On Saturday, December 21, an enormous crystalline inflatable dome rose almost to the ceiling of a performance space in the South End’s Calderwood Pavilion. Inside the inflatable dome, three nude dancers reclaimed their bodies and their artistic agency in “See | Be Seen,” a new piece by artist Emily Beattie.
The seeds of the show were planted three years ago when Beattie began considering her experience as a female dancer. Trained in ballet, modern and improvisational dance, she found that very specific rules came tied to each form. Her thought process aligned with the beginning of the Me Too movement, which further spurred her work.
“There are patriarchal expectations put on dance. That you need to look a certain way, that you need to move in a certain way, that the audience needs to necessarily feel welcomed,” she says. “There are power dynamics in that.”
In “See | Be Seen,” those power dynamics are flipped completely in the dancers’ favor. The dome in which the women perform can be looked into but not with complete clarity. Audience members are encouraged to walk around the dome in the round while the performers are dancing. If they want to be involved and to witness the piece, they have to work for it.
The dancers are also always working in tandem. Fighting for women’s rights to their own bodies and movements is a group task, every woman supporting every other. Similarly the show was produced and performed entirely by women. Beattie dances with her light designer and performance collaborator Cari Ann Shim Sham and dancer Jennifer Roberts. Architect Mary Hale designed the dome and the piece was stage-managed by Lyanne Low.
“I think it takes a team to say go beyond, go beyond where you think you should go,” says Beattie. “We’re proud that we have an all female show.”
To the sound effects of twittering birds, ocean waves and harsh winds, the dancers move in nontraditional contemporary actions that fly in the face of prim and beautiful ballet pliés. Halfway through the piece the lights are shut off and the dancers use spotlights in the dome to project their own forms onto the plastic exterior facing the audience. At this stage the women become artworks come to life.

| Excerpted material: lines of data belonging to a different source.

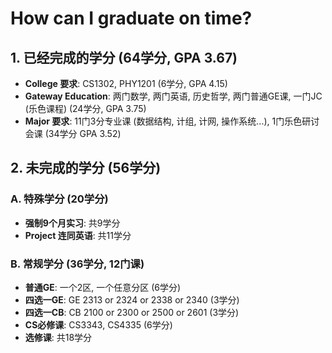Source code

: # How can I graduate on time?

## 1. 已经完成的学分 (64学分, GPA 3.67)

- **College 要求**: CS1302, PHY1201 (6学分, GPA 4.15)
- **Gateway Education**: 两门数学, 两门英语, 历史哲学, 两门普通GE课, 一门JC (乐色课程) (24学分, GPA 3.75)
- **Major 要求**: 11门3分专业课 (数据结构, 计组, 计网, 操作系统...), 1门乐色研讨会课 (34学分 GPA 3.52)

## 2. 未完成的学分 (56学分)

### A. 特殊学分 (20学分)

- **强制9个月实习**: 共9学分
- **Project 连同英语**: 共11学分

### B. 常规学分 (36学分, 12门课)

- **普通GE**: 一个2区, 一个任意分区 (6学分)
- **四选一GE**: GE 2313 or 2324 or 2338 or 2340 (3学分)
- **四选一CB**: CB 2100 or 2300 or 2500 or 2601 (3学分)
- **CS必修课**: CS3343, CS4335 (6学分)
- **选修课**: 共18学分
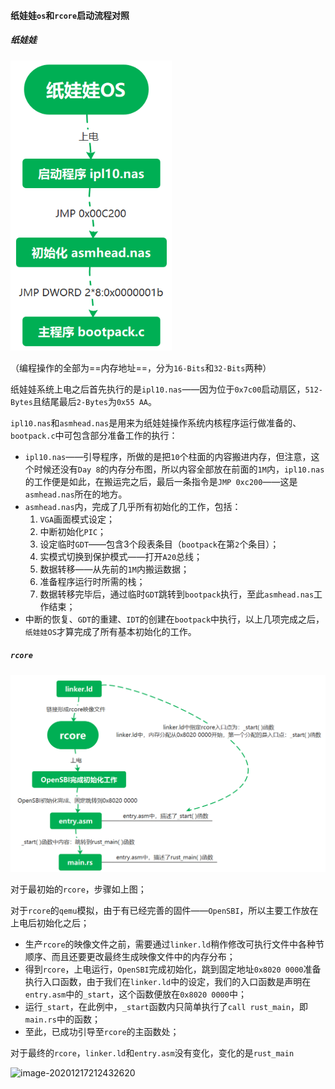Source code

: #### 纸娃娃`os`和`rcore`启动流程对照

##### 纸娃娃

<img src="images/image-20201217225204835.png" alt="image-20201217225204835" style="zoom:80%;" />

（编程操作的全部为==内存地址==，分为`16-Bits`和`32-Bits`两种）

纸娃娃系统上电之后首先执行的是`ipl10.nas`——因为位于`0x7c00`启动扇区，`512-Bytes`且结尾最后`2-Bytes`为`0x55 AA`。

`ipl10.nas`和`asmhead.nas`是用来为纸娃娃操作系统内核程序运行做准备的、`bootpack.c`中可包含部分准备工作的执行：

- `ipl10.nas`——引导程序，所做的是把`10`个柱面的内容搬进内存，但注意，这个时候还没有`Day 8`的内存分布图，所以内容全部放在前面的`1M`内，`ipl10.nas`的工作便是如此，在搬运完之后，最后一条指令是`JMP 0xc200`——这是`asmhead.nas`所在的地方。
- `asmhead.nas`内，完成了几乎所有初始化的工作，包括：
  1. `VGA`画面模式设定；
  2. 中断初始化`PIC`；
  3. 设定临时`GDT`——包含3个段表条目（`bootpack`在第`2`个条目）；
  4. 实模式切换到保护模式——打开`A20`总线；
  5. 数据转移——从先前的`1M`内搬运数据；
  6. 准备程序运行时所需的栈；
  7. 数据转移完毕后，通过临时`GDT`跳转到`bootpack`执行，至此`asmhead.nas`工作结束；
- 中断的恢复、`GDT`的重建、`IDT`的创建在`bootpack`中执行，以上几项完成之后，`纸娃娃OS`才算完成了所有基本初始化的工作。

##### `rcore`

<img src="images/image-20201217211035907.png" alt="image-20201217211035907" style="zoom:80%;" />



对于最初始的`rcore`，步骤如上图；

对于`rcore`的`qemu`模拟，由于有已经完善的固件——`OpenSBI`，所以主要工作放在上电后初始化之后；

- 生产`rcore`的映像文件之前，需要通过`linker.ld`稍作修改可执行文件中各种节顺序、而且还要更改最终生成映像文件中的内存分布；
- 得到`rcore`，上电运行，`OpenSBI`完成初始化，跳到固定地址`0x8020 0000`准备执行入口函数，由于我们在`linker.ld`中的设定，我们的入口函数是声明在`entry.asm`中的`_start`，这个函数便放在`0x8020 0000`中；
- 运行`_start`，在此例中，`_start`函数内只简单执行了`call rust_main`，即`main.rs`中的函数；
- 至此，已成功引导至`rcore`的主函数处；

对于最终的`rcore`，`linker.ld`和`entry.asm`没有变化，变化的是`rust_main`

<img src="C:\Users\79146\Desktop\Git Upload\images\image-20201217212432620.png" alt="image-20201217212432620"  />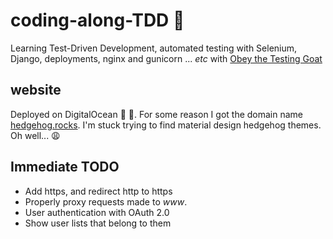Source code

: # coding-along-TDD :goat:
Learning Test-Driven Development, automated testing with Selenium, Django, deployments, nginx and gunicorn ... *etc*
with [Obey the Testing Goat](https://www.obeythetestinggoat.com)

## website

Deployed on DigitalOcean :ocean: :dizzy:. For some reason I got the domain name [hedgehog.rocks](http://hedgehog.rocks).
I'm stuck trying to find material design hedgehog themes. Oh well... :weary:

## Immediate TODO
* Add https, and redirect http to https
* Properly proxy requests made to _www_.
* User authentication with OAuth 2.0
* Show user lists that belong to them
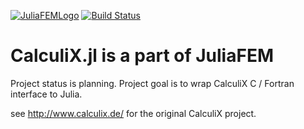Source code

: [![JuliaFEMLogo](https://github.com/JuliaFEM/JuliaFEM.jl/blob/master/docs/logo/JuliaFEMLogo_128x128.png)](http://www.juliafem.org) [![Build Status](https://travis-ci.org/JuliaFEM/CalculiX.jl.svg?branch=master)](https://travis-ci.org/JuliaFEM/CalculiX.jl)

# CalculiX.jl is a part of JuliaFEM

Project status is planning. Project goal  is to wrap CalculiX C / Fortran interface to Julia.

see http://www.calculix.de/ for the original CalculiX project.
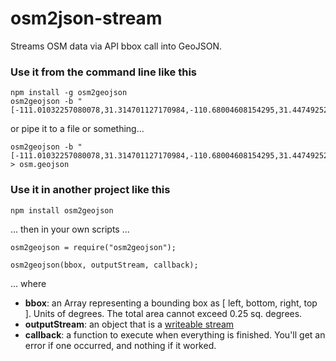 osm2json-stream
===============

Streams OSM data via API bbox call into GeoJSON.

### Use it from the command line like this

    npm install -g osm2geojson
    osm2geojson -b "[-111.01032257080078,31.314701127170984,-110.68004608154295,31.447492524518246]"
    
or pipe it to a file or something...

    osm2geojson -b "[-111.01032257080078,31.314701127170984,-110.68004608154295,31.447492524518246]" > osm.geojson
    
### Use it in another project like this

    npm install osm2geojson
    
... then in your own scripts ...

    osm2geojson = require("osm2geojson");
    
    osm2geojson(bbox, outputStream, callback);
    
... where
- __bbox__: an Array representing a bounding box as [ left, bottom, right, top ]. Units of degrees. The total area cannot exceed 0.25 sq. degrees.
- __outputStream__: an object that is a [writeable stream](http://nodejs.org/api/stream.html#stream_class_stream_writable)
- __callback__: a function to execute when everything is finished. You'll get an error if one occurred, and nothing if it worked.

In one moment their silhouettes look like Matisse’s nudes animated with a vengeance, in another, peeking through the dome to the three figures crouched around the light, they are Goya’s witches ripping out of the tight confines of his etchings. But in each instance they are infused with their own agency, performing movements and dances that they could only have chosen for themselves.
Beattie says she plans to continue evolve the piece here on local stages and to take it on tour across the U.S. later on. She hopes to debut the dance in a larger space that will spotlight the dome even further. “I hope audiences see many more facets of the female body in performance,” says Beattie. “There’s hope that dancers and performers can have their agency and feel fulfilled in their performance.”